(Task item): Only the lines from the one containing "886-890 - Battle Regular BGMs" to the end of the records belong in the output; print them exactly.

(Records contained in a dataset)
____

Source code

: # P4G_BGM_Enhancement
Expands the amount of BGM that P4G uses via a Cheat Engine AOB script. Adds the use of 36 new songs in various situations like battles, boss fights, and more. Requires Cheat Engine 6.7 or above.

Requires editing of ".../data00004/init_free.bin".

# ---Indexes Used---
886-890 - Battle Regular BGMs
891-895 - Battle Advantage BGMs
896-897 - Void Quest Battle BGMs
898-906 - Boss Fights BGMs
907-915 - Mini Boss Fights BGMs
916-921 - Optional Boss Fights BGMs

____

(Reply to the exercise):
886-890 - Battle Regular BGMs
891-895 - Battle Advantage BGMs
896-897 - Void Quest Battle BGMs
898-906 - Boss Fights BGMs
907-915 - Mini Boss Fights BGMs
916-921 - Optional Boss Fights BGMs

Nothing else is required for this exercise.